What is domestic violence?
It’s a criminal offense where a person uses violence to assault and inflict bodily harm to their partner. However, in most cases, even non-physical harm is also considered domestic violence. The following are considered domestic violence:
- Physical abuse. Causing physical harm to your partner like punching, kicking, slapping
- Sexual abuse. Includes sexual harassment, sexual assault, rape, coerced into having an abortion, etc.
- Psychological abuse. Threatening, blackmailing, stalking, and controlling the other person’s social life falls under here.
- Emotional abuse. This talks about humiliation, criticism, and constant insults. Usually, emotional abuse happens along with other types of abuse.
- Financial abuse. Perhaps the least obvious of them, financial abuse pertains to someone preventing the other person from studying or getting a job.
Anyone can experience domestic violence: no gender identity, sexual orientation, religious belief, socioeconomic class, age, or racial identity is exempted.
In some cases, innocent people are accused of domestic violence for the gains of the other party. It may be due to child custody if the parents are undergoing a divorce, self-defense as the complainant is also an abuser, or due out of anger towards you.

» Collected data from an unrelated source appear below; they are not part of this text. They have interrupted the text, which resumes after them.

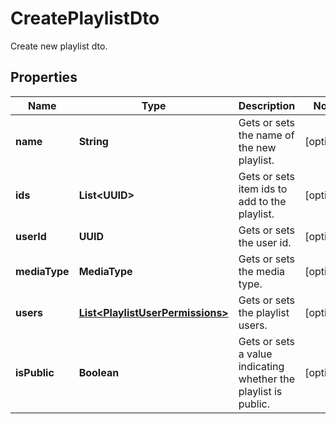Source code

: 

# CreatePlaylistDto

Create new playlist dto.

## Properties

| Name | Type | Description | Notes |
|------------ | ------------- | ------------- | -------------|
|**name** | **String** | Gets or sets the name of the new playlist. |  [optional] |
|**ids** | **List&lt;UUID&gt;** | Gets or sets item ids to add to the playlist. |  [optional] |
|**userId** | **UUID** | Gets or sets the user id. |  [optional] |
|**mediaType** | **MediaType** | Gets or sets the media type. |  [optional] |
|**users** | [**List&lt;PlaylistUserPermissions&gt;**](PlaylistUserPermissions.md) | Gets or sets the playlist users. |  [optional] |
|**isPublic** | **Boolean** | Gets or sets a value indicating whether the playlist is public. |  [optional] |



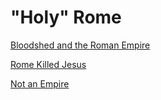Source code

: # "Holy" Rome

[Bloodshed and the Roman Empire](../../2011/01/bloodshed-and-roman-empire.md)

[Rome Killed Jesus](../../2011/07/rome-killed-jesus.md)

[Not an Empire](../../2015/01/not-empire.md)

In California, domestic violence charges are treated as more severe if the complainant is someone you are dating, cohabitant, fiance, or spouse. This is because of the state’s domestic violence laws. Also, you might not want to call the police if you want a resolution to your and your spouse’s verbal argument because chances are either one of you will be arrested instead.
Aside from the imprisonment sentence, a minimum jail time, payment of victim’s compensation, loss of custody and gun rights, and deportation (for non-US citizens) are some of the other consequences of conviction due to domestic violence. Alternatively, instead of going to jail, there are also instances where the defendant is sentenced to one of the two:
- Summary probation. It applies when the case is considered a misdemeanor. It’s when a defendant should report in court and comply with the terms presented such as community service, payment of fines, etc.
- Felony probation. It applies to cases considered felonies. It’s when the defendant is under the supervision and surveillance of a probation officer. Some of the conditions to be met by the defendant are that the probation officer must receive a report regularly, and victims must be paid their compensations.
However, violations to the terms set by the probation have possible penalties including:
- A warning from the court;
- Changes in the terms of the probation to be more strict; or
- The defendant will be ordered to jail.
What to do when you are charged with domestic violence?
There are do’s and don’t when there are allegations against you. Any action you do can be a huge factor as to how your case will go. Here are some of the things you should and shouldn’t do:
- Don’t try to explain. You’ve heard the line “You have the right to remain silent. Anything you say may be used against you in court.” That is called the Miranda warning or Miranda rights in some jurisdictions. It’s used in all crimes, including domestic violence cases. All statements and testimonies you do must be done through your lawyer. This also includes explaining yourself on social media. Defending yourself to your boss or your circle of friends online can also be used against you. Anything you posted on Facebook or that direct message you sent to your friend on Twitter may be considered as evidence against you.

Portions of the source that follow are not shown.